Review of SubUrbia

SubUrbia (1996)
2/10
SubMovie
30 June 2000
As a fan of Richard Linklater's homage to the 70s "Dazed and Confused" (like many people, apparently), seeing his name attached to this piece was the sole reason I went to see it. Like "Dazed", I expected a rambling '24-hours-in-the-life-of' movie with a strong cast of virtual nobodies (at the time). And while this did occur (the movie starts and ends merely for the sake of having a beginning and an end), it falls, WHAM! Flat on its pretentious face!

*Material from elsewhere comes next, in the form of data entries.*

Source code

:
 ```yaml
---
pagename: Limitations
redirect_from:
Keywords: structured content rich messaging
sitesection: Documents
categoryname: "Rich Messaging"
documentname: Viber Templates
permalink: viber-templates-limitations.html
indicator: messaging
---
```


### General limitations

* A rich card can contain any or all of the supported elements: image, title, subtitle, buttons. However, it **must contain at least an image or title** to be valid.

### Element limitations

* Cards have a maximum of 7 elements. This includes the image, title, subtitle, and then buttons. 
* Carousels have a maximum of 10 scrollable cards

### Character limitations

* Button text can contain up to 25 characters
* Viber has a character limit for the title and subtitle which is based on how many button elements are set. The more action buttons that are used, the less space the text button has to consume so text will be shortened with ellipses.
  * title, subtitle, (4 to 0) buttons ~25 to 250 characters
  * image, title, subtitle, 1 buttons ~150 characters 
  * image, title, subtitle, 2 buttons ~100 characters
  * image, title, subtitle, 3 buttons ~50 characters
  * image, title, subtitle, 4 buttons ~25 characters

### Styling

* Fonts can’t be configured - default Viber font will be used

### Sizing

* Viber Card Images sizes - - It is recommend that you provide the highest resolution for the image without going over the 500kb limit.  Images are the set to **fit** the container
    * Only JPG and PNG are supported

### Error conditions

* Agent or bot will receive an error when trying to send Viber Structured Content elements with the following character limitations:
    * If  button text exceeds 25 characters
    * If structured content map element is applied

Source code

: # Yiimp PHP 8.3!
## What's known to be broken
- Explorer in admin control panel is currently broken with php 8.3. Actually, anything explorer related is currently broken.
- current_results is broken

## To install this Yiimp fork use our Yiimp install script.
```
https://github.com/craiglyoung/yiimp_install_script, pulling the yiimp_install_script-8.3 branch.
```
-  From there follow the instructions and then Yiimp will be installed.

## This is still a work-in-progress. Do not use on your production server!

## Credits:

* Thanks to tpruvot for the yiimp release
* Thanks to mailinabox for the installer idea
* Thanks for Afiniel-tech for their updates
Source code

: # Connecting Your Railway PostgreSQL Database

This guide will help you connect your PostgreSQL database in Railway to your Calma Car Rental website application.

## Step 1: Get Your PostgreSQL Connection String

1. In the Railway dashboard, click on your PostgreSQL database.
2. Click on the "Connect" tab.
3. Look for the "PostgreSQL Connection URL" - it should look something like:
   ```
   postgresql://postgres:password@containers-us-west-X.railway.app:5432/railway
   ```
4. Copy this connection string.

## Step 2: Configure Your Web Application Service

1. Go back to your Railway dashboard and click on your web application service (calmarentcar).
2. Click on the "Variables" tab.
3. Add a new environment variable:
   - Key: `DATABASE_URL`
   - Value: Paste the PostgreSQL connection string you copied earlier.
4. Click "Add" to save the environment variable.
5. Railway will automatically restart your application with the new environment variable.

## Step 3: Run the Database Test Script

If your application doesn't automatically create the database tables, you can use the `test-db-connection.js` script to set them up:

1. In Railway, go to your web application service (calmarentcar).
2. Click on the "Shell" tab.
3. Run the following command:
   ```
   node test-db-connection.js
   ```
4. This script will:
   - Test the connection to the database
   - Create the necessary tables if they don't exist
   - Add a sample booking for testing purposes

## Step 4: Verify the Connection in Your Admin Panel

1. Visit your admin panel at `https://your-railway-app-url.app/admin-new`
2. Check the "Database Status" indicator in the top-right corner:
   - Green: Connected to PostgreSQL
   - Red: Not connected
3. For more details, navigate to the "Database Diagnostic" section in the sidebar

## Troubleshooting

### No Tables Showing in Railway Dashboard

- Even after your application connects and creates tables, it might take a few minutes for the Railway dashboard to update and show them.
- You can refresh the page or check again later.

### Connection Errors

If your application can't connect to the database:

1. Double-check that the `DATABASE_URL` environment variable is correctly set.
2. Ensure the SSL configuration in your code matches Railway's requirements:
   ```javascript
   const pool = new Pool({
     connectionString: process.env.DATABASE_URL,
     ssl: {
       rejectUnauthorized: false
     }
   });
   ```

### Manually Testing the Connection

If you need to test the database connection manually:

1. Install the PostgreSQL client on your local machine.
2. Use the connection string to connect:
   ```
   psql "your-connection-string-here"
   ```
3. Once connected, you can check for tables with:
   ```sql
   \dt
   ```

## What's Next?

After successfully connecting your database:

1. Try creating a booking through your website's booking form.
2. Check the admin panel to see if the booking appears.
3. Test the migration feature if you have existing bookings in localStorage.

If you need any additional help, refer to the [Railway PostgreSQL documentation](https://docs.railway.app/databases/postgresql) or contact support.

How come? I mean, "Dazed" was cute and stupid at the same time, funny and outrageous, senseless and meandering. "SubUrbia" on the other hand, plays out like a godawful after-school special - it seems everybody has a token problem. There's drugs! Bullies! Angst! Suicide! Fitting in! I kept waiting for a Nancy Reagan cameo, bleating about society's ills and telling Giovanni Ribisi that life would be 'cooler' if he didn't cuss so much. And f---, does he cuss. I never thought anyone could outwhine Bill Paxton in "Aliens", but Gio here takes the cake and crams it down his gullet. His cronies fare no better, considering a talented cast including Parker Posey and Steve Zahn (coasting through this one in full "Reality Bites" cutesy-cynic mode).

Linklater obviously had experience to draw from in creating "Dazed". "SubUrbia" may be a slice-of-life, but not his. Not by a long-shot. The movie seems based on second-hand experiences, like someone telling you "this is what your life is like". Truth be told, no one knows what your life is like, what you go through growing up except you.

'Nuff said. I'm starting to sound like an after-school special myself.